Alma Delia Murillo
14/05/2016 - 12:03 am
La red de la desilusión
Carolita se acercaba a los ochenta años cuando nos conocimos. Yo tendría veinticinco, tal vez veintiséis.
Carolita se acercaba a los ochenta años cuando nos conocimos. Yo tendría veinticinco, tal vez veintiséis.
Qué piel tan suave y cálida, ese fue mi primer pensamiento sobre ella, que apenas conocernos, tomó mi mano para sostenerla entre las suyas con una ternura que me hizo quererla desde ese minuto. No exagero, sentí que la quería. Y esa fue la segunda cosa que pensé: la quiero.
El tercer dato que tuve sobre Carolita fue que sobrevivió a la Guerra Civil Española y a un campo de concentración en Francia, pero eso me lo contaron sus hijos y sus nietos. Porque ella nunca se concentró demasiado en el relato, no le interesaba adornarlo para engrandecerse ni minimizarlo para demostrar que lo había superado. No hacía de esa experiencia la marca de su vida. Sólo escuchaba lo que narraban los demás sobre su propia historia y sonreía, y luego de un rato, como si se cansara de ver la misma película, se levantaba a la cocina y regresaba con un plato repleto de galletas y café para todos.

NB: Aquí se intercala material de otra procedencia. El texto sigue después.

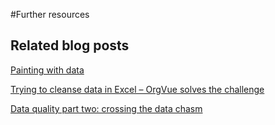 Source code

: #Further resources

## Related blog posts

[Painting with data](http://blog.orgvue.com/painting-with-data/
)

[Trying to cleanse data in Excel – OrgVue solves the challenge](http://blog.orgvue.com/trying-to-cleanse-data-in-excel-orgvue-solves-the-challenge/)

[Data quality part two: crossing the data chasm](
http://blog.orgvue.com/data-quality-part-two-crossing-data-chasm/
)


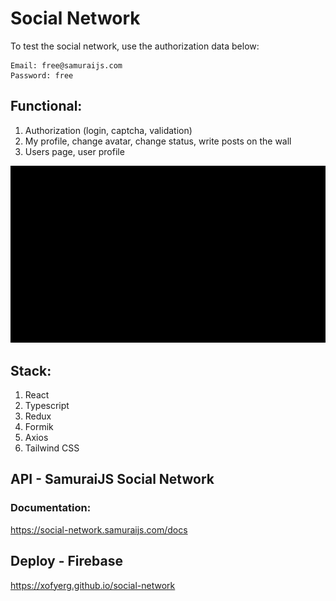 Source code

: # Social Network

To test the social network, use the authorization data below:

    Email: free@samuraijs.com
    Password: free

## Functional:
1. Authorization (login, captcha, validation)
2. My profile, change avatar, change status, write posts on the wall
3. Users page, user profile

![show-app](src/assets/show-app.gif)

## Stack:
1. React
2. Typescript
3. Redux
4. Formik
5. Axios
6. Tailwind CSS

## API - SamuraiJS Social Network

### Documentation:
https://social-network.samuraijs.com/docs

## Deploy - Firebase
https://xofyerg.github.io/social-network

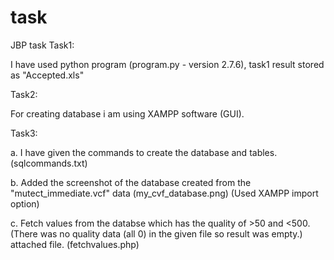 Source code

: # task
JBP task
Task1:

I have used python program (program.py - version 2.7.6), task1 result stored as "Accepted.xls"

Task2:

For creating database i am using XAMPP software (GUI).

Task3:

a. I have given the commands to create the database and tables. (sqlcommands.txt)

b. Added the screenshot of the database created from the "mutect_immediate.vcf" data (my_cvf_database.png) (Used XAMPP import option)

c. Fetch values from the databse which has the quality of >50 and <500. (There was no quality data (all 0) in the given file so result was empty.) attached file. (fetchvalues.php)
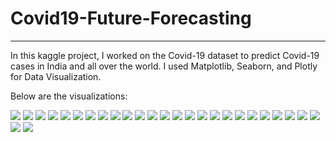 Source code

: # Covid19-Future-Forecasting

---

In this kaggle project, I worked on the Covid-19 dataset to predict Covid-19 cases in India and all over the world. I used Matplotlib, Seaborn, and Plotly for Data Visualization.

Below are the visualizations:

![](plots/class.png)
![](plots/lab_percent.png)
![](plots/age_confirmed_cases.png)
![](plots/age.png)
![](plots/agegroup.png)
![](plots/lab_percent.png)
![](plots/labs.png)
![](plots/public_beds.png)
![](plots/perc_agegroup.png)
![](plots/map.png)
![](plots/world.png)
![](plots/3d_world.png)
![](plots/3d.png)
![](plots/combo.png)
![](plots/cure.png)
![](plots/death_.png)
![](plots/death_india_pred.png)
![](plots/india_pred.png)
![](plots/lasso_pred.png)
![](plots/lr_pred.png)
![](plots/models.png)
![](plots/pred_.png)
![](plots/pred_india.png)
![](plots/recovered_india.png)
![](plots/res.png)
![](plots/state.png)
![](plots/world_pred.png)
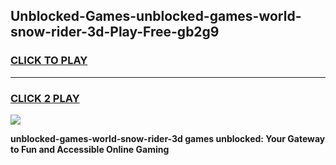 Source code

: 
## Unblocked-Games-unblocked-games-world-snow-rider-3d-Play-Free-gb2g9
<h3>
<a href="https://premium76.site?title=unblocked-games-world-snow-rider-3d&ref=10A">CLICK TO PLAY</a></h3>
<hr>

<h3>
<a href="https://premium76.site?title=unblocked-games-world-snow-rider-3d&ref=10A">CLICK 2 PLAY</a>
  
</h3>

<a href="https://premium76.site?title=unblocked-games-world-snow-rider-3d&ref=10A"><img src="https://clearcache.store/games.png"></a>


**unblocked-games-world-snow-rider-3d games unblocked: Your Gateway to Fun and Accessible Online Gaming**
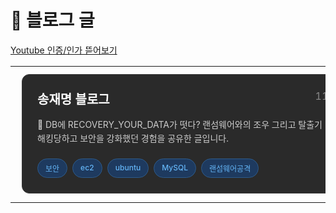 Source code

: # 🌱 블로그 글

[Youtube 인증/인가 뜯어보기](https://blog.naver.com/jamm0316/223939042127)

<div align="center" src="https://blog.naver.com/jamm0316/223962443546">
  <table>
    <tr>
      <td>
        <div style="background-color: #2a2a2a; border-radius: 12px; padding: 24px; margin: 10px; border: 1px solid #3a3a3a; width: 500px;">
          <div style="display: flex; justify-content: space-between; align-items: flex-start; margin-bottom: 16px;">
            <h3 style="color: #ffffff; margin: 0; font-size: 20px; font-weight: 600;">송재명 블로그</h3>
            <div style="display: flex; align-items: center; gap: 8px; color: #888;">
              <span>118</span>
              <span style="color: #666;">♡</span>
            </div>
          </div>
          <p style="color: #cccccc; line-height: 1.6; margin-bottom: 20px; font-size: 14px;">
            📛 DB에 RECOVERY_YOUR_DATA가 떳다? 랜섬웨어와의 조우 그리고 탈출기
            DB를 해킹당하고 보안을 강화했던 경험을 공유한 글입니다.
          </p>
          <div style="display: flex; flex-wrap: wrap; gap: 8px;">
            <span style="background-color: #1e3a5f; color: #64b5f6; padding: 6px 12px; border-radius: 16px; font-size: 12px; font-weight: 500; border: 1px solid #2d5a8a;">보안</span>
            <span style="background-color: #1e3a5f; color: #64b5f6; padding: 6px 12px; border-radius: 16px; font-size: 12px; font-weight: 500; border: 1px solid #2d5a8a;">ec2</span>
            <span style="background-color: #1e3a5f; color: #64b5f6; padding: 6px 12px; border-radius: 16px; font-size: 12px; font-weight: 500; border: 1px solid #2d5a8a;">ubuntu</span>
            <span style="background-color: #1e3a5f; color: #64b5f6; padding: 6px 12px; border-radius: 16px; font-size: 12px; font-weight: 500; border: 1px solid #2d5a8a;">MySQL</span>
            <span style="background-color: #1e3a5f; color: #64b5f6; padding: 6px 12px; border-radius: 16px; font-size: 12px; font-weight: 500; border: 1px solid #2d5a8a;">랜섬웨어공격</span>
          </div>
        </div>
      </td>
    </tr>
  </table>
</div>
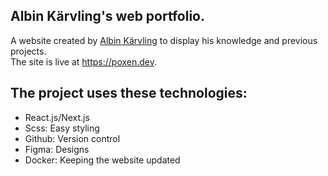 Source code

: ## Albin Kärvling's web portfolio.
A website created by [Albin Kärvling](https://github.com/Poxie) to display his knowledge and previous projects.<br/>
The site is live at https://poxen.dev.

## The project uses these technologies:
- React.js/Next.js
- Scss: Easy styling
- Github: Version control
- Figma: Designs
- Docker: Keeping the website updated
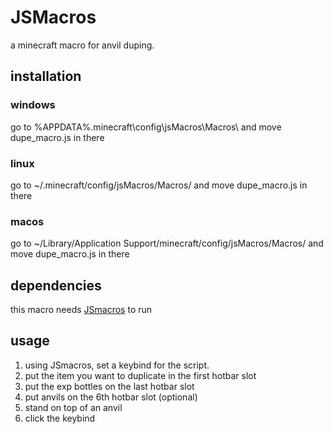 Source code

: # JSMacros

a minecraft macro for anvil duping.

## installation

### windows
go to %APPDATA%\.minecraft\config\jsMacros\Macros\ and move dupe_macro.js in there
### linux
go to ~/.minecraft/config/jsMacros/Macros/ and move dupe_macro.js in there
### macos
go to ~/Library/Application Support/minecraft/config/jsMacros/Macros/ and move dupe_macro.js in there

## dependencies
this macro needs [JSmacros](https://github.com/JsMacros/JsMacros) to run

## usage

1. using JSmacros, set a keybind for the script.
2. put the item you want to duplicate in the first hotbar slot
3. put the exp bottles on the last hotbar slot
4. put anvils on the 6th hotbar slot (optional)
5. stand on top of an anvil
6. click the keybind
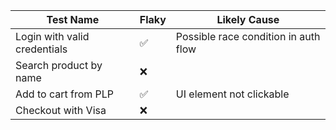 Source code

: | Test Name | Flaky | Likely Cause |
|-----------|-------|--------------|
| Login with valid credentials | ✅ | Possible race condition in auth flow |
| Search product by name | ❌ |  |
| Add to cart from PLP | ✅ | UI element not clickable |
| Checkout with Visa | ❌ |  |
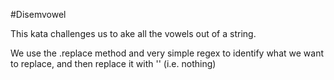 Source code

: #Disemvowel

This kata challenges us to ake all the vowels out of a string.

We use the .replace method and very simple regex to identify what we want to replace, and then replace it with '' (i.e. nothing) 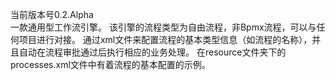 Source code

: 当前版本号0.2.Alpha              
一款通用型工作流引擎。
该引擎的流程类型为自由流程，非Bpmx流程，可以与任何项目进行对接。
通过xml文件来配置流程的基本类型信息（如流程的名称），并且自动在流程审批通过后执行相应的业务处理。
在resource文件夹下的processes.xml文件中有着流程的基本配置的示例。
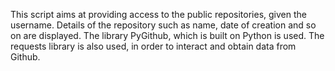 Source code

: This script aims at providing access to the public repositories, given the username.
Details of the repository such as name, date of creation and so on are displayed.
The library PyGithub, which is built on Python is used.
The requests library is also used, in order to interact and obtain data from Github.

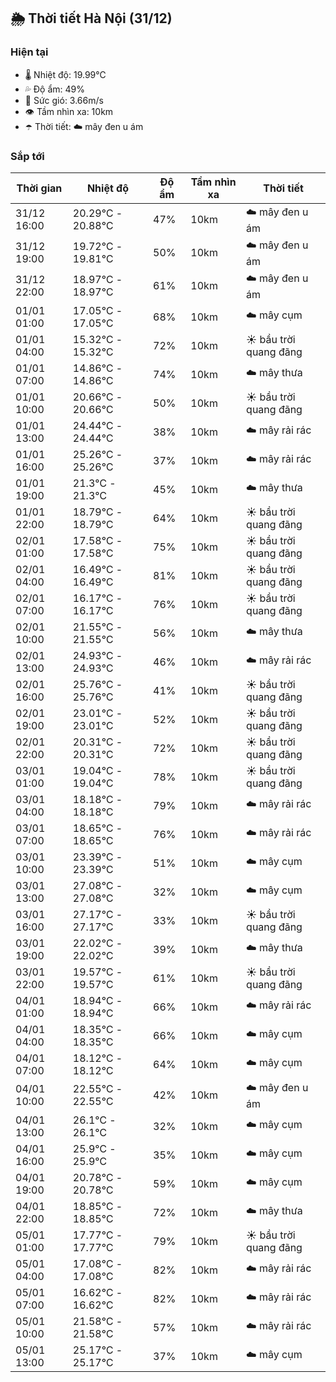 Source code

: ## 🌦️ Thời tiết Hà Nội (31/12)

### Hiện tại

- 🌡️ Nhiệt độ: 19.99℃
- 💦 Độ ẩm: 49%
- 💨 Sức gió: 3.66m/s
- 👁️ Tầm nhìn xa: 10km
- ☂️ Thời tiết: ☁️ mây đen u ám

### Sắp tới

| Thời gian | Nhiệt độ | Độ ẩm | Tầm nhìn xa | Thời tiết |
| --- | --- | --- | --- | --- |
| 31/12 16:00 | 20.29℃ - 20.88℃ | 47% | 10km | ☁️ mây đen u ám |
| 31/12 19:00 | 19.72℃ - 19.81℃ | 50% | 10km | ☁️ mây đen u ám |
| 31/12 22:00 | 18.97℃ - 18.97℃ | 61% | 10km | ☁️ mây đen u ám |
| 01/01 01:00 | 17.05℃ - 17.05℃ | 68% | 10km | ☁️ mây cụm |
| 01/01 04:00 | 15.32℃ - 15.32℃ | 72% | 10km | ☀️ bầu trời quang đãng |
| 01/01 07:00 | 14.86℃ - 14.86℃ | 74% | 10km | ☁️ mây thưa |
| 01/01 10:00 | 20.66℃ - 20.66℃ | 50% | 10km | ☀️ bầu trời quang đãng |
| 01/01 13:00 | 24.44℃ - 24.44℃ | 38% | 10km | ☁️ mây rải rác |
| 01/01 16:00 | 25.26℃ - 25.26℃ | 37% | 10km | ☁️ mây rải rác |
| 01/01 19:00 | 21.3℃ - 21.3℃ | 45% | 10km | ☁️ mây thưa |
| 01/01 22:00 | 18.79℃ - 18.79℃ | 64% | 10km | ☀️ bầu trời quang đãng |
| 02/01 01:00 | 17.58℃ - 17.58℃ | 75% | 10km | ☀️ bầu trời quang đãng |
| 02/01 04:00 | 16.49℃ - 16.49℃ | 81% | 10km | ☀️ bầu trời quang đãng |
| 02/01 07:00 | 16.17℃ - 16.17℃ | 76% | 10km | ☀️ bầu trời quang đãng |
| 02/01 10:00 | 21.55℃ - 21.55℃ | 56% | 10km | ☁️ mây thưa |
| 02/01 13:00 | 24.93℃ - 24.93℃ | 46% | 10km | ☁️ mây rải rác |
| 02/01 16:00 | 25.76℃ - 25.76℃ | 41% | 10km | ☀️ bầu trời quang đãng |
| 02/01 19:00 | 23.01℃ - 23.01℃ | 52% | 10km | ☀️ bầu trời quang đãng |
| 02/01 22:00 | 20.31℃ - 20.31℃ | 72% | 10km | ☀️ bầu trời quang đãng |
| 03/01 01:00 | 19.04℃ - 19.04℃ | 78% | 10km | ☀️ bầu trời quang đãng |
| 03/01 04:00 | 18.18℃ - 18.18℃ | 79% | 10km | ☁️ mây rải rác |
| 03/01 07:00 | 18.65℃ - 18.65℃ | 76% | 10km | ☁️ mây rải rác |
| 03/01 10:00 | 23.39℃ - 23.39℃ | 51% | 10km | ☁️ mây cụm |
| 03/01 13:00 | 27.08℃ - 27.08℃ | 32% | 10km | ☁️ mây cụm |
| 03/01 16:00 | 27.17℃ - 27.17℃ | 33% | 10km | ☀️ bầu trời quang đãng |
| 03/01 19:00 | 22.02℃ - 22.02℃ | 39% | 10km | ☁️ mây thưa |
| 03/01 22:00 | 19.57℃ - 19.57℃ | 61% | 10km | ☀️ bầu trời quang đãng |
| 04/01 01:00 | 18.94℃ - 18.94℃ | 66% | 10km | ☁️ mây rải rác |
| 04/01 04:00 | 18.35℃ - 18.35℃ | 66% | 10km | ☁️ mây cụm |
| 04/01 07:00 | 18.12℃ - 18.12℃ | 64% | 10km | ☁️ mây cụm |
| 04/01 10:00 | 22.55℃ - 22.55℃ | 42% | 10km | ☁️ mây đen u ám |
| 04/01 13:00 | 26.1℃ - 26.1℃ | 32% | 10km | ☁️ mây cụm |
| 04/01 16:00 | 25.9℃ - 25.9℃ | 35% | 10km | ☁️ mây cụm |
| 04/01 19:00 | 20.78℃ - 20.78℃ | 59% | 10km | ☁️ mây cụm |
| 04/01 22:00 | 18.85℃ - 18.85℃ | 72% | 10km | ☁️ mây thưa |
| 05/01 01:00 | 17.77℃ - 17.77℃ | 79% | 10km | ☀️ bầu trời quang đãng |
| 05/01 04:00 | 17.08℃ - 17.08℃ | 82% | 10km | ☁️ mây rải rác |
| 05/01 07:00 | 16.62℃ - 16.62℃ | 82% | 10km | ☁️ mây rải rác |
| 05/01 10:00 | 21.58℃ - 21.58℃ | 57% | 10km | ☁️ mây rải rác |
| 05/01 13:00 | 25.17℃ - 25.17℃ | 37% | 10km | ☁️ mây cụm |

En su familia todos gritaban, no se trataba de intervenciones agresivas, era sólo que para sostener tres o cuatro conversaciones sobre temas diferentes al mismo tiempo, había que gritar hasta hacerse oír.
Entonces yo la buscaba con la mirada y la encontraba sentada en una esquina, tamborileando con los dedos sobre el brazo del sillón como si marcara el ritmo de una marcha inolvidable. Me sonreía y esa era la señal que me invitaba a sentarme junto a ella.
No hablábamos, me extendía la palma de su mano para que yo depositara la mía y nos quedábamos así, en una sutil pero profunda cercanía.
Echarme a la sombra de Carolita y guardar silencio. Extraño eso.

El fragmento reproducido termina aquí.